**Collected data**
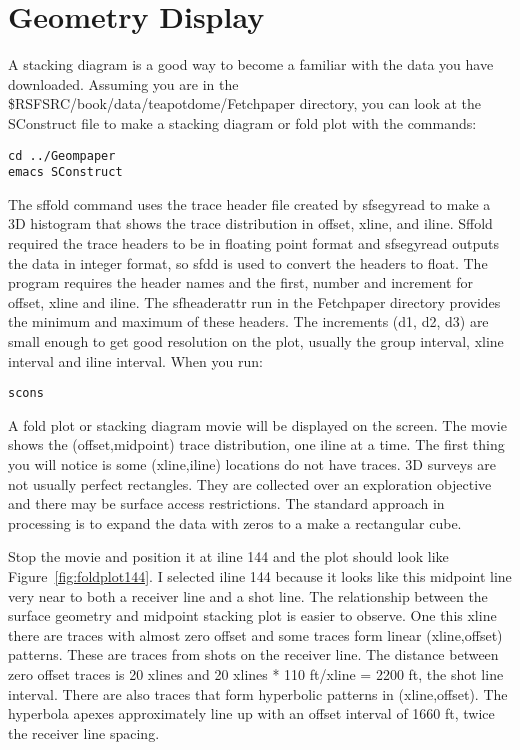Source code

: \section{Geometry Display}
A stacking diagram is a good way to become a familiar with the data you have downloaded.  Assuming you are in the \$RSFSRC/book/data/teapotdome/Fetchpaper directory, you can look at the SConstruct file to make a stacking diagram or fold plot with the commands:
\begin{verbatim}  
cd ../Geompaper
emacs SConstruct
\end{verbatim}  
 
The sffold command uses the trace header file created by sfsegyread to make a 3D histogram that shows the trace distribution in offset, xline, and iline.  Sffold required the trace headers to be in floating point format and sfsegyread outputs the data in integer format, so sfdd is used to convert the headers to float.  The program requires the header names and the first, number and increment for offset, xline and iline.  The sfheaderattr run in the Fetchpaper directory provides the minimum and maximum of these headers.  The increments (d1, d2, d3) are small enough to get good resolution on the plot, usually the group interval, xline interval and iline interval.  When you run:
\begin{verbatim}  
scons
\end{verbatim}  

A fold plot or stacking diagram movie will be displayed on the screen.  The movie shows the (offset,midpoint) trace distribution, one iline at a time. The first thing you will notice is some (xline,iline) locations do not have traces.  3D surveys are not usually perfect rectangles.  They are collected over an exploration objective and there may be surface access restrictions.  The standard approach in processing is to expand the data with zeros to a make a rectangular cube.

Stop the movie and position it at iline 144 and the plot should look like Figure~\ref{fig:foldplot144}.  I selected iline 144 because it looks like this midpoint line very near to both a receiver line and a shot line.   The relationship between the surface geometry and midpoint stacking plot is easier to observe.  One this xline there are traces with almost zero offset and some traces form linear (xline,offset) patterns.  These are traces from shots on the receiver line.  The distance between zero offset traces is 20 xlines and  20 xlines * 110 ft/xline = 2200 ft, the shot line interval.  There are also traces that form hyperbolic patterns in (xline,offset).  The hyperbola apexes approximately line up with an offset interval of 1660 ft, twice the receiver line spacing.

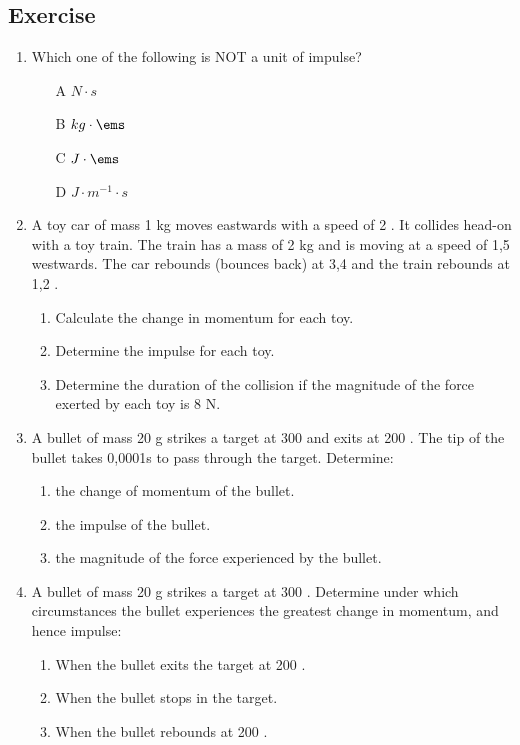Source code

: \subsection{Exercise}
\begin{enumerate}
\item {Which one of the following is NOT a unit of impulse?
\begin{enumerate}
\item [A] $N \cdot s$
\item [B] $kg \cdot \ems$
\item [C] $J \cdot \ems$
\item [D] $J \cdot m^{-1} \cdot s$
\end{enumerate}}
\item {A toy car of mass 1 kg moves eastwards with a speed of 2 \ms.  It collides head-on with a toy train.  The train has a mass of 2 kg and is moving at a speed of 1,5 \ms westwards.  The car rebounds (bounces back) at 3,4 \ms and the train rebounds at 1,2 \ms.
\begin{enumerate}
\item Calculate the change in momentum for each toy.
\item Determine the impulse for each toy.
\item Determine the duration of the collision if the magnitude of the force exerted by each toy is 8 N.
\end{enumerate}
}
\item {A bullet of mass 20 g strikes a target at 300 \ms and exits at 200 \ms.  The tip of the bullet takes 0,0001s to pass through the target.  Determine:
\begin{enumerate}
\item the change of momentum of the bullet.
\item the impulse of the bullet.
\item the magnitude of the force experienced by the bullet.
\end{enumerate}}

\item {A bullet of mass 20 g strikes a target at 300 \ms.  Determine under which circumstances the bullet experiences the greatest change in momentum, and hence impulse:
\begin{enumerate}
\item When the bullet exits the target at 200 \ms.
\item When the bullet stops in the target.
\item When the bullet rebounds at 200 \ms.
\end{enumerate}}


\end{enumerate}
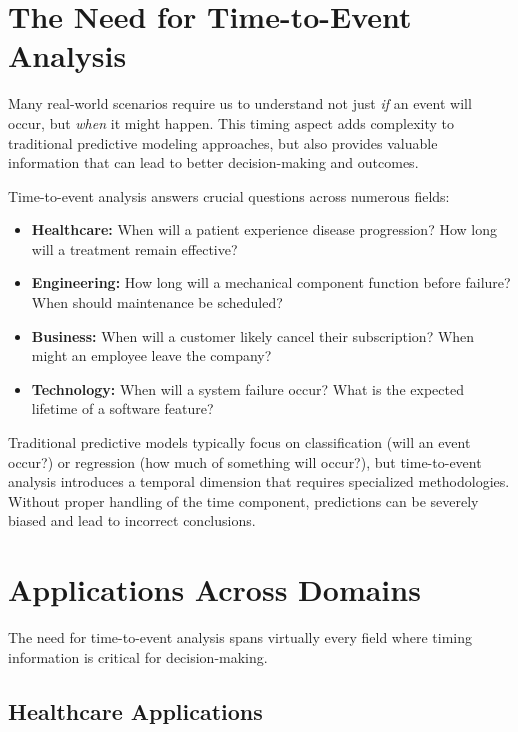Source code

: \section{The Need for Time-to-Event Analysis}

Many real-world scenarios require us to understand not just \textit{if} an event will occur, but \textit{when} it might happen. This timing aspect adds complexity to traditional predictive modeling approaches, but also provides valuable information that can lead to better decision-making and outcomes.

\begin{notebox}[title=Time-to-Event Questions Across Domains]
  Time-to-event analysis answers crucial questions across numerous fields:
  \begin{itemize}
  \item \textbf{Healthcare:} When will a patient experience disease progression? How long will a treatment remain effective?
  \item \textbf{Engineering:} How long will a mechanical component function before failure? When should maintenance be scheduled?
  \item \textbf{Business:} When will a customer likely cancel their subscription? When might an employee leave the company?
  \item \textbf{Technology:} When will a system failure occur? What is the expected lifetime of a software feature?
  \end{itemize}
\end{notebox}

Traditional predictive models typically focus on classification (will an event occur?) or regression (how much of something will occur?), but time-to-event analysis introduces a temporal dimension that requires specialized methodologies. Without proper handling of the time component, predictions can be severely biased and lead to incorrect conclusions.

\section{Applications Across Domains}

The need for time-to-event analysis spans virtually every field where timing information is critical for decision-making.

\subsection{Healthcare Applications}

**WORK ORDER**
Could you write out all the records exactly, without the pictures?

**SOLUTION**
Source code

: \section{Geometry Display}
A stacking diagram is a good way to become a familiar with the data you have downloaded.  Assuming you are in the \$RSFSRC/book/data/teapotdome/Fetchpaper directory, you can look at the SConstruct file to make a stacking diagram or fold plot with the commands:
\begin{verbatim}  
cd ../Geompaper
emacs SConstruct
\end{verbatim}  
 
The sffold command uses the trace header file created by sfsegyread to make a 3D histogram that shows the trace distribution in offset, xline, and iline.  Sffold required the trace headers to be in floating point format and sfsegyread outputs the data in integer format, so sfdd is used to convert the headers to float.  The program requires the header names and the first, number and increment for offset, xline and iline.  The sfheaderattr run in the Fetchpaper directory provides the minimum and maximum of these headers.  The increments (d1, d2, d3) are small enough to get good resolution on the plot, usually the group interval, xline interval and iline interval.  When you run:
\begin{verbatim}  
scons
\end{verbatim}  

A fold plot or stacking diagram movie will be displayed on the screen.  The movie shows the (offset,midpoint) trace distribution, one iline at a time. The first thing you will notice is some (xline,iline) locations do not have traces.  3D surveys are not usually perfect rectangles.  They are collected over an exploration objective and there may be surface access restrictions.  The standard approach in processing is to expand the data with zeros to a make a rectangular cube.

Stop the movie and position it at iline 144 and the plot should look like Figure~\ref{fig:foldplot144}.  I selected iline 144 because it looks like this midpoint line very near to both a receiver line and a shot line.   The relationship between the surface geometry and midpoint stacking plot is easier to observe.  One this xline there are traces with almost zero offset and some traces form linear (xline,offset) patterns.  These are traces from shots on the receiver line.  The distance between zero offset traces is 20 xlines and  20 xlines * 110 ft/xline = 2200 ft, the shot line interval.  There are also traces that form hyperbolic patterns in (xline,offset).  The hyperbola apexes approximately line up with an offset interval of 1660 ft, twice the receiver line spacing.

Source code

: \subsection{Exercise}
\begin{enumerate}
\item {Which one of the following is NOT a unit of impulse?
\begin{enumerate}
\item [A] $N \cdot s$
\item [B] $kg \cdot \ems$
\item [C] $J \cdot \ems$
\item [D] $J \cdot m^{-1} \cdot s$
\end{enumerate}}
\item {A toy car of mass 1 kg moves eastwards with a speed of 2 \ms.  It collides head-on with a toy train.  The train has a mass of 2 kg and is moving at a speed of 1,5 \ms westwards.  The car rebounds (bounces back) at 3,4 \ms and the train rebounds at 1,2 \ms.
\begin{enumerate}
\item Calculate the change in momentum for each toy.
\item Determine the impulse for each toy.
\item Determine the duration of the collision if the magnitude of the force exerted by each toy is 8 N.
\end{enumerate}
}
\item {A bullet of mass 20 g strikes a target at 300 \ms and exits at 200 \ms.  The tip of the bullet takes 0,0001s to pass through the target.  Determine:
\begin{enumerate}
\item the change of momentum of the bullet.
\item the impulse of the bullet.
\item the magnitude of the force experienced by the bullet.
\end{enumerate}}

\item {A bullet of mass 20 g strikes a target at 300 \ms.  Determine under which circumstances the bullet experiences the greatest change in momentum, and hence impulse:
\begin{enumerate}
\item When the bullet exits the target at 200 \ms.
\item When the bullet stops in the target.
\item When the bullet rebounds at 200 \ms.
\end{enumerate}}


\end{enumerate}
Source code

: \section{The Need for Time-to-Event Analysis}

Many real-world scenarios require us to understand not just \textit{if} an event will occur, but \textit{when} it might happen. This timing aspect adds complexity to traditional predictive modeling approaches, but also provides valuable information that can lead to better decision-making and outcomes.

\begin{notebox}[title=Time-to-Event Questions Across Domains]
  Time-to-event analysis answers crucial questions across numerous fields:
  \begin{itemize}
  \item \textbf{Healthcare:} When will a patient experience disease progression? How long will a treatment remain effective?
  \item \textbf{Engineering:} How long will a mechanical component function before failure? When should maintenance be scheduled?
  \item \textbf{Business:} When will a customer likely cancel their subscription? When might an employee leave the company?
  \item \textbf{Technology:} When will a system failure occur? What is the expected lifetime of a software feature?
  \end{itemize}
\end{notebox}

Traditional predictive models typically focus on classification (will an event occur?) or regression (how much of something will occur?), but time-to-event analysis introduces a temporal dimension that requires specialized methodologies. Without proper handling of the time component, predictions can be severely biased and lead to incorrect conclusions.

\section{Applications Across Domains}

The need for time-to-event analysis spans virtually every field where timing information is critical for decision-making.

\subsection{Healthcare Applications}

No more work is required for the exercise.